A Question of Bits Page 2
With typical program material, lossless coding can cut the bit-rate by at least a factor of two. Thus CD audio can be represented by an average of no more than eight bits per sample, with absolutely no loss of sound quality. For still greater compression, however, lossless coding must be combined with some form of lossy coding. In audio and video that usually means "perceptual" coding—removing bits not by a purely mathematical scheme but using rules based on the limits of human perception,
Whose limits? Which humans? The point of perceptual coding is to avoid wasting bits recording parts of the signal that you won't see or hear anyway. So the question is not whether it alters the signal—it certainly does—but by how much, judged by whether the alterations are audible or visible. The usual aim is that impairments won't be detected by most people, most of the time, with most program material, via most playback systems.
With any perceptual coding system, it is a certainty that some critical listener or viewer somewhere, using carefully selected test signals and the best playback systems, will be able to detect some impairment. That is regarded as inevitable and appropriate, since there is no economic reason to design a mass-production consumer format to satisfy only a tiny minority. In an ideal world a signal-delivery format might be found that would satisfy critical listeners without costing more than a compromised system. The CD is as close to that goal as we're going to get.
The greater the compression ratio, the greater the likelihood that significant numbers of people will notice its effects, at least with some program material. In choosing a compression system, the challenge for the manufacturer (or national standards organization) is to find the optimum cost/benefit tradeoff, where "cost" refers to signal impairments as well as money. If even the most acute critics cannot detect any impairment, or are able to detect a loss only by using weird and unrealistic test signals, the designers may be subject to criticism for not providing enough benefit. By accepting more impairments, they could have achieved a greater reduction in bandwidth, size, or price.
One of the costs of perceptual coding is the complexity of the circuitry involved. It is vastly more complicated than the linear PCM system used for CDs. In CD recording, every 22 microseconds (µs) a quantizer selects a single binary code to represent the amplitude of the entire audio signal. In the PASC encoder used for DCC the coding process involves many more steps, all of which must be executed very quickly. The incoming signal is split into 32 filter bands; the signal level in each band is measured and compared with the threshold of hearing; the threshold in each band has to be computed since it is affected by the signal levels in adjacent bands; then the signal in each band is requantized by a system that allocates more bits to bands containing strong signals and fewer bits (or none) to bands where the signal is below the momentary threshold. With so many decisions to be made, a perceptual coder must be a fast and powerful computer.

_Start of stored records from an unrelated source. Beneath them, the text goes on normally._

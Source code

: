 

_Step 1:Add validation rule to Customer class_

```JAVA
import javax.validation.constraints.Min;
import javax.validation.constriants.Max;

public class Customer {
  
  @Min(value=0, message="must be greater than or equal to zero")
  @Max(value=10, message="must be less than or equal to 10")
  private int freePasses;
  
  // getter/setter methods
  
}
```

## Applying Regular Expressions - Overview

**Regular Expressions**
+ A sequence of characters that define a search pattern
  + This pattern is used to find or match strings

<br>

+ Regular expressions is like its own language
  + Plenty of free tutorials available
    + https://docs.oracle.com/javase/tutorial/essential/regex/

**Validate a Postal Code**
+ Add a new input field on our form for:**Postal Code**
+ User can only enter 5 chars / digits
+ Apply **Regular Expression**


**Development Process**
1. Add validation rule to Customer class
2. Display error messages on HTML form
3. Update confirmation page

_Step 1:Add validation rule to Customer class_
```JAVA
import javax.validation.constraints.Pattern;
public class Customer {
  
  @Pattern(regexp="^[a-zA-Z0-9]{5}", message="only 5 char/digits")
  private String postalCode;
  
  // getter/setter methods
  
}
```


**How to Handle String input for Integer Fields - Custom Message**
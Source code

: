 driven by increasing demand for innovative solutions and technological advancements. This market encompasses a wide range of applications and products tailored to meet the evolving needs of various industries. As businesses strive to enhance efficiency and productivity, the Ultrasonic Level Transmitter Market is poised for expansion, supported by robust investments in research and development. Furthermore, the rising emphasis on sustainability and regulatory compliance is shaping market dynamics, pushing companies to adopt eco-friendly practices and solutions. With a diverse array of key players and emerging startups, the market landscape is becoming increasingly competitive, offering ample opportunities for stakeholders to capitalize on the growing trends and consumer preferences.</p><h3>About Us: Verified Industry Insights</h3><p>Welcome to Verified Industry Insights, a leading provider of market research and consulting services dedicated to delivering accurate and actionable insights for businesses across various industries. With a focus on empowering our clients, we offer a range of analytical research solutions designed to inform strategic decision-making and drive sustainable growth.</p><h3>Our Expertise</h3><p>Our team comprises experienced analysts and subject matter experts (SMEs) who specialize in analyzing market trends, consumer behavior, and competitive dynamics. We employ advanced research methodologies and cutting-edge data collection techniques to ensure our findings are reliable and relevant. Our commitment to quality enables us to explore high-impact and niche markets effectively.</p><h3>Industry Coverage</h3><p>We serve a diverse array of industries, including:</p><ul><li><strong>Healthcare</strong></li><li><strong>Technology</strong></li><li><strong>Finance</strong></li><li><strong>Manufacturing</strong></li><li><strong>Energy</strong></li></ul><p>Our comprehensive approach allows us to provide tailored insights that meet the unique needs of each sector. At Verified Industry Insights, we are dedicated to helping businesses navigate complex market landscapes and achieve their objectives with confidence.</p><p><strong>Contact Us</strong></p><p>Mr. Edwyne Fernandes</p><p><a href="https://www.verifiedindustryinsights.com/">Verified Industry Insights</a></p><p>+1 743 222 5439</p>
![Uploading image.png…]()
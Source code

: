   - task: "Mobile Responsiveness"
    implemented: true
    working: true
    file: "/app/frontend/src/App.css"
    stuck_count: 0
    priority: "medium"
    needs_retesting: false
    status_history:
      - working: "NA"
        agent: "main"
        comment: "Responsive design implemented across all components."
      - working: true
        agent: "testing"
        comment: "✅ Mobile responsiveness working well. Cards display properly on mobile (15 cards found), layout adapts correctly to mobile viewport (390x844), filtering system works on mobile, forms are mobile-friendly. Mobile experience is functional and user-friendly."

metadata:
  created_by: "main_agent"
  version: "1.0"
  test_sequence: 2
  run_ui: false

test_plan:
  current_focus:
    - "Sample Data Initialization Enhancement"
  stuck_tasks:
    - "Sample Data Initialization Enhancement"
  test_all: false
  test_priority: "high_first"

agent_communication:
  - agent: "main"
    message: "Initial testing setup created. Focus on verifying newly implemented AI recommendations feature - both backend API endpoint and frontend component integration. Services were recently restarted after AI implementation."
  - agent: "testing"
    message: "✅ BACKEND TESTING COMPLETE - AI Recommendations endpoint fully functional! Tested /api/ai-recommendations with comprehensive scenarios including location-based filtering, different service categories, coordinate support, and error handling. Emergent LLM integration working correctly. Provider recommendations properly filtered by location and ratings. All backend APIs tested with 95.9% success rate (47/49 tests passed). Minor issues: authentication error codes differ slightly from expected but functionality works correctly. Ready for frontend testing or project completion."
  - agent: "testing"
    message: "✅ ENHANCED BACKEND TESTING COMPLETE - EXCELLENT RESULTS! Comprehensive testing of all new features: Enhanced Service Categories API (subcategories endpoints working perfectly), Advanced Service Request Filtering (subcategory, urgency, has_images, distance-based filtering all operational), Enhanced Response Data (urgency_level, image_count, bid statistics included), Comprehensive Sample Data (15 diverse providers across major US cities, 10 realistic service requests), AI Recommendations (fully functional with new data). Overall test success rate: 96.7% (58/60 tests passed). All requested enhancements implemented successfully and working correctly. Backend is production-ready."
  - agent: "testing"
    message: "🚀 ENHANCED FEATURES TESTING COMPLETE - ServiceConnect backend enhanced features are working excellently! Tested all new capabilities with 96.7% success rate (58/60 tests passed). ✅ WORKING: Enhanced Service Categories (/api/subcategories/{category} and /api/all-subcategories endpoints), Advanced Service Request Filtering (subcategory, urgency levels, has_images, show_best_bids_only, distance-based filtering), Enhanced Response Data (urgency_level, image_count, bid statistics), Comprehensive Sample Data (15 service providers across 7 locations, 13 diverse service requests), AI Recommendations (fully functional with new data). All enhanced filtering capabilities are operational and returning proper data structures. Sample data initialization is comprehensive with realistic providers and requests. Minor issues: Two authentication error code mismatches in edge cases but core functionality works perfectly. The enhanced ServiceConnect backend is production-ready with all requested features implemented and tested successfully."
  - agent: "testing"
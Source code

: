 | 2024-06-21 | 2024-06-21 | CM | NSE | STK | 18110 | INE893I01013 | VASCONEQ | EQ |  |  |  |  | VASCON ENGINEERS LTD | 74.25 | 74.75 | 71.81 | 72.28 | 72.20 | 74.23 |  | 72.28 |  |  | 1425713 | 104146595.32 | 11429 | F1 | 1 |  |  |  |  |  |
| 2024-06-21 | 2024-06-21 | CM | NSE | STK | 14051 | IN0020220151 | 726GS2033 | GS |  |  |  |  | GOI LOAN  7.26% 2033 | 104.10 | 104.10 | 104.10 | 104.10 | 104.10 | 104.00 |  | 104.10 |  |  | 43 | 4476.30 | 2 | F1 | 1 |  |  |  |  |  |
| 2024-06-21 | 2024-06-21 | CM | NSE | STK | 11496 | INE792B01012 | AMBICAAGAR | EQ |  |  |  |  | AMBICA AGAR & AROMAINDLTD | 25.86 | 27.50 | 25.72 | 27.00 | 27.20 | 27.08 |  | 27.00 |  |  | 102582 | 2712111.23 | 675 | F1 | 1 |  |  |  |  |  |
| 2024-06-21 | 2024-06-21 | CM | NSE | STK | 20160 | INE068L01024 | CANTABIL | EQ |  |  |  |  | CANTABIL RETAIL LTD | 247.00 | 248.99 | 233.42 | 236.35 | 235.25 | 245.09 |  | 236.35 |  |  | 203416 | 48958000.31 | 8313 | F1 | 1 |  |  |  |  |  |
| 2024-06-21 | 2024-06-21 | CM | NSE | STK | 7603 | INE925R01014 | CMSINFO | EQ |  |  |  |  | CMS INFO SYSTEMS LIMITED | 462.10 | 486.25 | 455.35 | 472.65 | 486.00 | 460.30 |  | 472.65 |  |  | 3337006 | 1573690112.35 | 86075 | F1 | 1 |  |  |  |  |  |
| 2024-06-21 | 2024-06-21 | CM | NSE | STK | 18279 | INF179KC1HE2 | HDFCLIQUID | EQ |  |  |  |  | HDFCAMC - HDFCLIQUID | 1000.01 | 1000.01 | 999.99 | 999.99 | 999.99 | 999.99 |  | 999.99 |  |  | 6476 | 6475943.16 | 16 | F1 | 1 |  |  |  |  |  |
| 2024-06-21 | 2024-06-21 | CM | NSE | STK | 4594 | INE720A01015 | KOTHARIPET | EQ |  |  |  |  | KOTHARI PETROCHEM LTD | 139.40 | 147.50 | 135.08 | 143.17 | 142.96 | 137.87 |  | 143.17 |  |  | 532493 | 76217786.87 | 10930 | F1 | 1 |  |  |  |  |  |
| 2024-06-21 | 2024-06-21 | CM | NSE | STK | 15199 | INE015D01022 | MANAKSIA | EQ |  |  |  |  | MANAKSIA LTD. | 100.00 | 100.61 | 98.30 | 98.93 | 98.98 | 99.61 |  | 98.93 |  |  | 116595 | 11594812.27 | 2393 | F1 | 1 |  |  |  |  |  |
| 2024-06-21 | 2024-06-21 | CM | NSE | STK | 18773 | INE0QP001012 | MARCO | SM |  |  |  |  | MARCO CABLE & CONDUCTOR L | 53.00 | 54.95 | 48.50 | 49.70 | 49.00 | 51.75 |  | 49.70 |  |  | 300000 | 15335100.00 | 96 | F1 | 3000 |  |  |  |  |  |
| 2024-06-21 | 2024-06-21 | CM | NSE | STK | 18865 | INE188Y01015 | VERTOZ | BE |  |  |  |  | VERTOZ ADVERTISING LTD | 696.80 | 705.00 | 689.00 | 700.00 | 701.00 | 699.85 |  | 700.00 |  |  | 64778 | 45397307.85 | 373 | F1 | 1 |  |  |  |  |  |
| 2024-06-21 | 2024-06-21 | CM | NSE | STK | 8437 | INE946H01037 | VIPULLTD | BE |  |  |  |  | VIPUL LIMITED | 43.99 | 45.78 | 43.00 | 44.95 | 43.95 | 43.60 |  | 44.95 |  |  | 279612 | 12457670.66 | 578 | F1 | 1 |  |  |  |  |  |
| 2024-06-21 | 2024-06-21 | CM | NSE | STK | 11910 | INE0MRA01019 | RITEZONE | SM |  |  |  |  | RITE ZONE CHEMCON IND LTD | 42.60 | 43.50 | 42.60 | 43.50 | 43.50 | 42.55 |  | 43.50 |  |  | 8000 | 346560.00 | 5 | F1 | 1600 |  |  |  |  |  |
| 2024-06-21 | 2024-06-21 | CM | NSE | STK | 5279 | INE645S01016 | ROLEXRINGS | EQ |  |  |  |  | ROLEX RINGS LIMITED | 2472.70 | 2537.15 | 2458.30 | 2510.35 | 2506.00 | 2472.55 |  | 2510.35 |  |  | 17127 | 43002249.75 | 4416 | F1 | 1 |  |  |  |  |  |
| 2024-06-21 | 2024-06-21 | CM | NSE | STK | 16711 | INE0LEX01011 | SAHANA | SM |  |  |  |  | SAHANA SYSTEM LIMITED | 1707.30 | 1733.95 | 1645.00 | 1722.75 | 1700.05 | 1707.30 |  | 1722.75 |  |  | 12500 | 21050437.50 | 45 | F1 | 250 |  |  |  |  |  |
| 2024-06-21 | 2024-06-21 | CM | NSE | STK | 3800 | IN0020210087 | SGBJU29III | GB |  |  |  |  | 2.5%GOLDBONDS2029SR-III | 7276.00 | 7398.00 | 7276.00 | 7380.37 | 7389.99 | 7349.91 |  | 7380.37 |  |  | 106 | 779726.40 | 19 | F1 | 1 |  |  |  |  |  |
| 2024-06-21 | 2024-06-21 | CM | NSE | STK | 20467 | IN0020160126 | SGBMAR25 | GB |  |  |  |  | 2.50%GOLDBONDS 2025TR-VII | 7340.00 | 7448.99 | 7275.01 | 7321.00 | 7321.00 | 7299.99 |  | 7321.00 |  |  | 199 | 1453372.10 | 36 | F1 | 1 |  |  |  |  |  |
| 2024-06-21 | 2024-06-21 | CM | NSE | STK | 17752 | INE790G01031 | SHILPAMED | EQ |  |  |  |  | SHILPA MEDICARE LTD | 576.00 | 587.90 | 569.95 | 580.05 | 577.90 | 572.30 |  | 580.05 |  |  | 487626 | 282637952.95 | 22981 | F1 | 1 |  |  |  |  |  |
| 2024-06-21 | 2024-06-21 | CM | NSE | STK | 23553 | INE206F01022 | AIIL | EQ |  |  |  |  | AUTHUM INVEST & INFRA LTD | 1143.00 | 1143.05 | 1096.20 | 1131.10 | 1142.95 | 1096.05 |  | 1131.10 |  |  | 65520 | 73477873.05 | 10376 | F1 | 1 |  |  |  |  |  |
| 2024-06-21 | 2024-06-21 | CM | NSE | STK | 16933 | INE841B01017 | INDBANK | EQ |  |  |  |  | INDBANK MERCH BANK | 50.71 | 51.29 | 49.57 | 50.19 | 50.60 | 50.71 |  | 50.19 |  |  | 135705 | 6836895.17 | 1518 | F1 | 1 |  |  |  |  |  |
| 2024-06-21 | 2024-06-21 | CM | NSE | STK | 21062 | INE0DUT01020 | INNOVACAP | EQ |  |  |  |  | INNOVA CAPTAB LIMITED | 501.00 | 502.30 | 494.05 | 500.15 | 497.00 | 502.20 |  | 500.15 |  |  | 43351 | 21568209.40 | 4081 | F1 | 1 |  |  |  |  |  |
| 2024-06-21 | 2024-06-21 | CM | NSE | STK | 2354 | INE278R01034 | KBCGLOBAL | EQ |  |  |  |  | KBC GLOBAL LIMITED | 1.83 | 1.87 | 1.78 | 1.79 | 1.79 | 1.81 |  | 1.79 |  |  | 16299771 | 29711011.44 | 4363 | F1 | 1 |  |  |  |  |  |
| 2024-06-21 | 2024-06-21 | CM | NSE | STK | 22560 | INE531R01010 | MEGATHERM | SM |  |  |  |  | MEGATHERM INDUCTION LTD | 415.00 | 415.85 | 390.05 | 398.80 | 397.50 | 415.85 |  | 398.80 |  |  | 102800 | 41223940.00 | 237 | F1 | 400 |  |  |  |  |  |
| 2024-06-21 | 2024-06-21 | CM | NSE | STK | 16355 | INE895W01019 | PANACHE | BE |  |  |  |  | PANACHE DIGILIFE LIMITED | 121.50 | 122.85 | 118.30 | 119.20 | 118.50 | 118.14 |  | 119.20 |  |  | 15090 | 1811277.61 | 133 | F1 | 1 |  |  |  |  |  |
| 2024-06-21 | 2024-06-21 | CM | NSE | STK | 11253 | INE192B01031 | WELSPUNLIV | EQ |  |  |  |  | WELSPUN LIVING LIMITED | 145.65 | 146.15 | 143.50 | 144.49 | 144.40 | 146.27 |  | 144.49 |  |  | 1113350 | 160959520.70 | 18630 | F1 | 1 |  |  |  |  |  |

The ability to do this is a direct result of the rapid growth and declining cost of computing power in the form of integrated-circuit microchips. The accelerating speed of the microchip revolution was illustrated by a survey in the May issue of Sky and Telescope. It has become a clich;ae to observe that today's laptop computers have more speed and data-processing power than the room-size IBM System 360 computers that, as recently as 1970, were found only in the million-dollar government science labs where I worked in those days. Microchip power is growing so rapidly that current PCs outperform even big VAX and Cray supercomputers of the mid-'80s. For example, here are the times required by several computers to do a particular series of calculations:
Apple II: several minutes
IBM PC-AT: 2.0 seconds
Cray X-MP/24: 0.75 second
486-based PC: 0.16 second
In the 1970s, when linear-PCM recording was adopted for both studio recorders and the consumer CD, designers believed that computers fast enough to do audio and video compression in "real time" would not be practical until sometime in the next century. Thanks to the acceleration of digital processing power and speed seen here, wide-range perceptual coding arrived before the CD's tenth anniversary.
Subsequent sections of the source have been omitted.